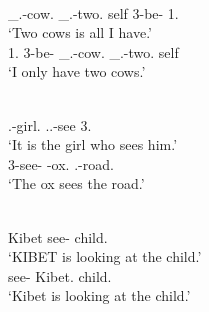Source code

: \pagebreak
\begin{exe}\ex\label{TurEmph}
\begin{xlist}
\ex\gll{}    \\
\Non\_{}\neu{}.\pl{}-cow.\acc{} \Non{}\_\neu{}.\pl{}-two.\acc{} self 3-be-\pl{} 1\sg{}.\acc{}\\
\glt `Two cows is all I have.'
\ex\gll{}    \\
1\sg{}.\acc{} 3-be-\pl{} \Non{}\_\neu{}.\pl{}-cow.\nom{}  \Non{}\_\neu{}.\pl{}-two.\nom{} self\\
\glt `I only have two cows.'
\end{xlist} 
\end{exe}

\begin{exe}
\ex \label{MaaEmph}
\begin{xlist}
\ex\gll {}  \\
\fem{}.\sg{}-girl.\acc{} \relativ{}.\fem{}.\sg{}-see 3\sg{}.\acc{}\\
\glt `It is the girl who sees him.'
\ex\gll {}  \\
3\sg{}-see-\prog{} \mas{}\sg{}-ox.\nom{} \fem{}.\sg{}-road.\acc{}\\
\glt `The ox sees the road.'
\end{xlist}
\end{exe}


%

\begin{exe}\ex\label{NanEmph}
\begin{xlist}
\ex\gll {}   \\
Kibet \partic{} see-\ipfv{} child.\acc{}\\
\glt `{KIBET} is looking at the child.'
\ex\gll{}  \\
see-\ipfv{} Kibet.\nom{} child.\acc{}\\
\glt `Kibet is looking at the child.'
\end{xlist} 
\end{exe}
****************************************
*Instructions for the task*
Repeat each of the records exactly as written, except for the pictures, which are to be left out.

*Task answer*
Source code

: \pagebreak
\begin{exe}\ex\label{TurEmph}
\begin{xlist}
\ex\gll{}    \\
\Non\_{}\neu{}.\pl{}-cow.\acc{} \Non{}\_\neu{}.\pl{}-two.\acc{} self 3-be-\pl{} 1\sg{}.\acc{}\\
\glt `Two cows is all I have.'
\ex\gll{}    \\
1\sg{}.\acc{} 3-be-\pl{} \Non{}\_\neu{}.\pl{}-cow.\nom{}  \Non{}\_\neu{}.\pl{}-two.\nom{} self\\
\glt `I only have two cows.'
\end{xlist} 
\end{exe}

\begin{exe}
\ex \label{MaaEmph}
\begin{xlist}
\ex\gll {}  \\
\fem{}.\sg{}-girl.\acc{} \relativ{}.\fem{}.\sg{}-see 3\sg{}.\acc{}\\
\glt `It is the girl who sees him.'
\ex\gll {}  \\
3\sg{}-see-\prog{} \mas{}\sg{}-ox.\nom{} \fem{}.\sg{}-road.\acc{}\\
\glt `The ox sees the road.'
\end{xlist}
\end{exe}


%

\begin{exe}\ex\label{NanEmph}
\begin{xlist}
\ex\gll {}   \\
Kibet \partic{} see-\ipfv{} child.\acc{}\\
\glt `{KIBET} is looking at the child.'
\ex\gll{}  \\
see-\ipfv{} Kibet.\nom{} child.\acc{}\\
\glt `Kibet is looking at the child.'
\end{xlist} 
\end{exe}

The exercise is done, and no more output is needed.